* Exercise details:
Return each entry exactly, omitting nothing.

* Records provided:
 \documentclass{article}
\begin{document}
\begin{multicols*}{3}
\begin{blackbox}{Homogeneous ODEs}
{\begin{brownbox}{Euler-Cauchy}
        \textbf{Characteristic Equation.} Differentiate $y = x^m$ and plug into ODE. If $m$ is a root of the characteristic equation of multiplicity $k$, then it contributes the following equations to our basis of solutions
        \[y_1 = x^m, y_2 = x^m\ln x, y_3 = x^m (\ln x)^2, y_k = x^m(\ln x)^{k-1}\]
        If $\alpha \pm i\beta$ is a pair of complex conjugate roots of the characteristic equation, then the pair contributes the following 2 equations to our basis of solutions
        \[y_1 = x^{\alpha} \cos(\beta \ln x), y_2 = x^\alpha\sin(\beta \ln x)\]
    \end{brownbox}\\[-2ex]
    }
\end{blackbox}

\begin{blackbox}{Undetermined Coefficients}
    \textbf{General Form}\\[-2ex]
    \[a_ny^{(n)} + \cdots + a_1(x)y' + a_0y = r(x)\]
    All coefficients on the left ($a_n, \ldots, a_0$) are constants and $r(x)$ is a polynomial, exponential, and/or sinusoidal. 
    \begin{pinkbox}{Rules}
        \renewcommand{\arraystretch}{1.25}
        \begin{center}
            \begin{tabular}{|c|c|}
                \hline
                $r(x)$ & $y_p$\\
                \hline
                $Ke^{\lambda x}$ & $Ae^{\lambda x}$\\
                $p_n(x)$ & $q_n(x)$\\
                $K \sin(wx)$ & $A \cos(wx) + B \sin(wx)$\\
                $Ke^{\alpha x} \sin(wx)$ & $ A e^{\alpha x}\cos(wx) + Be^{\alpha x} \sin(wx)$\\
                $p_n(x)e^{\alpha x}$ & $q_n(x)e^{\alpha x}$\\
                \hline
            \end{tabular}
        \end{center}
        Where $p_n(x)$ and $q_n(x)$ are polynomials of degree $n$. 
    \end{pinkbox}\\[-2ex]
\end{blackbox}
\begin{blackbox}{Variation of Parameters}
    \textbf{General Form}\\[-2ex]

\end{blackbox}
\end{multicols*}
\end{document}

* Answer space:
 \documentclass{article}
\begin{document}
\begin{multicols*}{3}
\begin{blackbox}{Homogeneous ODEs}
{\begin{brownbox}{Euler-Cauchy}
        \textbf{Characteristic Equation.} Differentiate $y = x^m$ and plug into ODE. If $m$ is a root of the characteristic equation of multiplicity $k$, then it contributes the following equations to our basis of solutions
        \[y_1 = x^m, y_2 = x^m\ln x, y_3 = x^m (\ln x)^2, y_k = x^m(\ln x)^{k-1}\]
        If $\alpha \pm i\beta$ is a pair of complex conjugate roots of the characteristic equation, then the pair contributes the following 2 equations to our basis of solutions
        \[y_1 = x^{\alpha} \cos(\beta \ln x), y_2 = x^\alpha\sin(\beta \ln x)\]
    \end{brownbox}\\[-2ex]
    }
\end{blackbox}

\begin{blackbox}{Undetermined Coefficients}
    \textbf{General Form}\\[-2ex]
    \[a_ny^{(n)} + \cdots + a_1(x)y' + a_0y = r(x)\]
    All coefficients on the left ($a_n, \ldots, a_0$) are constants and $r(x)$ is a polynomial, exponential, and/or sinusoidal. 
    \begin{pinkbox}{Rules}
        \renewcommand{\arraystretch}{1.25}
        \begin{center}
            \begin{tabular}{|c|c|}
                \hline
                $r(x)$ & $y_p$\\
                \hline
                $Ke^{\lambda x}$ & $Ae^{\lambda x}$\\
                $p_n(x)$ & $q_n(x)$\\
                $K \sin(wx)$ & $A \cos(wx) + B \sin(wx)$\\
                $Ke^{\alpha x} \sin(wx)$ & $ A e^{\alpha x}\cos(wx) + Be^{\alpha x} \sin(wx)$\\
                $p_n(x)e^{\alpha x}$ & $q_n(x)e^{\alpha x}$\\
                \hline
            \end{tabular}
        \end{center}
        Where $p_n(x)$ and $q_n(x)$ are polynomials of degree $n$. 
    \end{pinkbox}\\[-2ex]
\end{blackbox}
\begin{blackbox}{Variation of Parameters}
    \textbf{General Form}\\[-2ex]

\end{blackbox}
\end{multicols*}
\end{document}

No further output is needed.